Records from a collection
.....

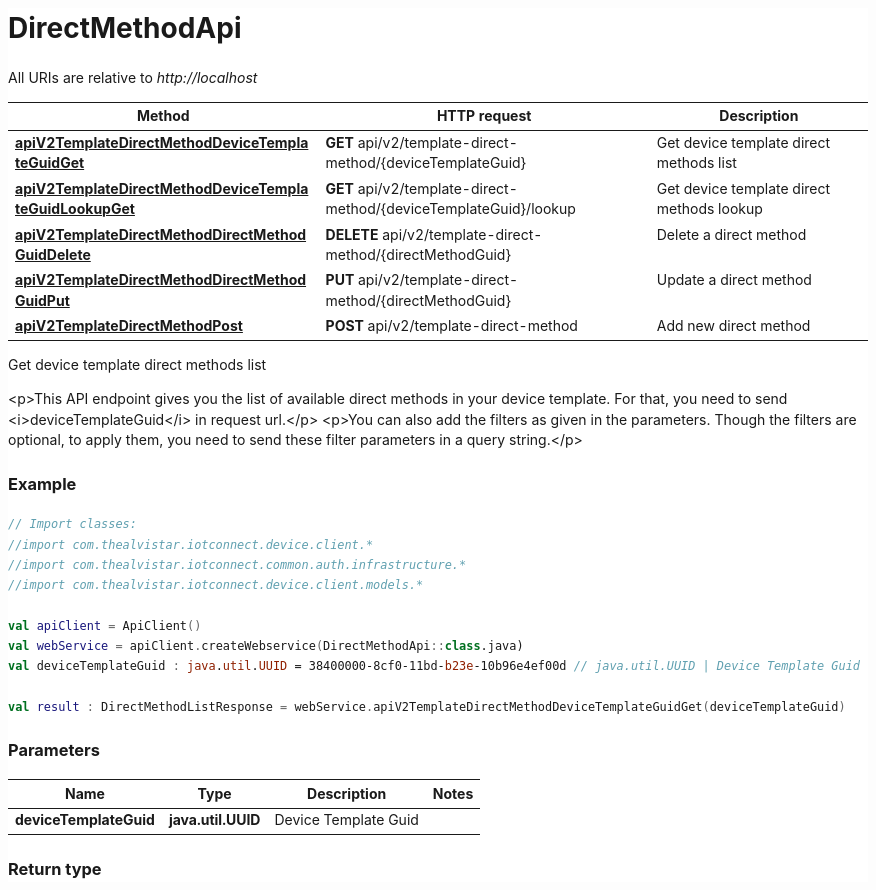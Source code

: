 # DirectMethodApi

All URIs are relative to *http://localhost*

Method | HTTP request | Description
------------- | ------------- | -------------
[**apiV2TemplateDirectMethodDeviceTemplateGuidGet**](DirectMethodApi.md#apiV2TemplateDirectMethodDeviceTemplateGuidGet) | **GET** api/v2/template-direct-method/{deviceTemplateGuid} | Get device template direct methods list
[**apiV2TemplateDirectMethodDeviceTemplateGuidLookupGet**](DirectMethodApi.md#apiV2TemplateDirectMethodDeviceTemplateGuidLookupGet) | **GET** api/v2/template-direct-method/{deviceTemplateGuid}/lookup | Get device template direct methods lookup
[**apiV2TemplateDirectMethodDirectMethodGuidDelete**](DirectMethodApi.md#apiV2TemplateDirectMethodDirectMethodGuidDelete) | **DELETE** api/v2/template-direct-method/{directMethodGuid} | Delete a direct method
[**apiV2TemplateDirectMethodDirectMethodGuidPut**](DirectMethodApi.md#apiV2TemplateDirectMethodDirectMethodGuidPut) | **PUT** api/v2/template-direct-method/{directMethodGuid} | Update a direct method
[**apiV2TemplateDirectMethodPost**](DirectMethodApi.md#apiV2TemplateDirectMethodPost) | **POST** api/v2/template-direct-method | Add new direct method



Get device template direct methods list

&lt;p&gt;This API endpoint gives you the list of available direct methods in your device template. For that, you need to send &lt;i&gt;deviceTemplateGuid&lt;/i&gt; in request url.&lt;/p&gt;  &lt;p&gt;You can also add the filters as given in the parameters. Though the filters are optional, to apply them, you need to send these filter parameters in a query string.&lt;/p&gt;

### Example
```kotlin
// Import classes:
//import com.thealvistar.iotconnect.device.client.*
//import com.thealvistar.iotconnect.common.auth.infrastructure.*
//import com.thealvistar.iotconnect.device.client.models.*

val apiClient = ApiClient()
val webService = apiClient.createWebservice(DirectMethodApi::class.java)
val deviceTemplateGuid : java.util.UUID = 38400000-8cf0-11bd-b23e-10b96e4ef00d // java.util.UUID | Device Template Guid

val result : DirectMethodListResponse = webService.apiV2TemplateDirectMethodDeviceTemplateGuidGet(deviceTemplateGuid)
```

### Parameters

Name | Type | Description  | Notes
------------- | ------------- | ------------- | -------------
 **deviceTemplateGuid** | **java.util.UUID**| Device Template Guid |

### Return type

.....

EXERCISE AIM: Locate the word "methods" in the records above, and return each line that has it.

PROBLEM SOLUTION:
[**apiV2TemplateDirectMethodDeviceTemplateGuidGet**](DirectMethodApi.md#apiV2TemplateDirectMethodDeviceTemplateGuidGet) | **GET** api/v2/template-direct-method/{deviceTemplateGuid} | Get device template direct methods list
[**apiV2TemplateDirectMethodDeviceTemplateGuidLookupGet**](DirectMethodApi.md#apiV2TemplateDirectMethodDeviceTemplateGuidLookupGet) | **GET** api/v2/template-direct-method/{deviceTemplateGuid}/lookup | Get device template direct methods lookup
Get device template direct methods list
&lt;p&gt;This API endpoint gives you the list of available direct methods in your device template. For that, you need to send &lt;i&gt;deviceTemplateGuid&lt;/i&gt; in request url.&lt;/p&gt;  &lt;p&gt;You can also add the filters as given in the parameters. Though the filters are optional, to apply them, you need to send these filter parameters in a query string.&lt;/p&gt;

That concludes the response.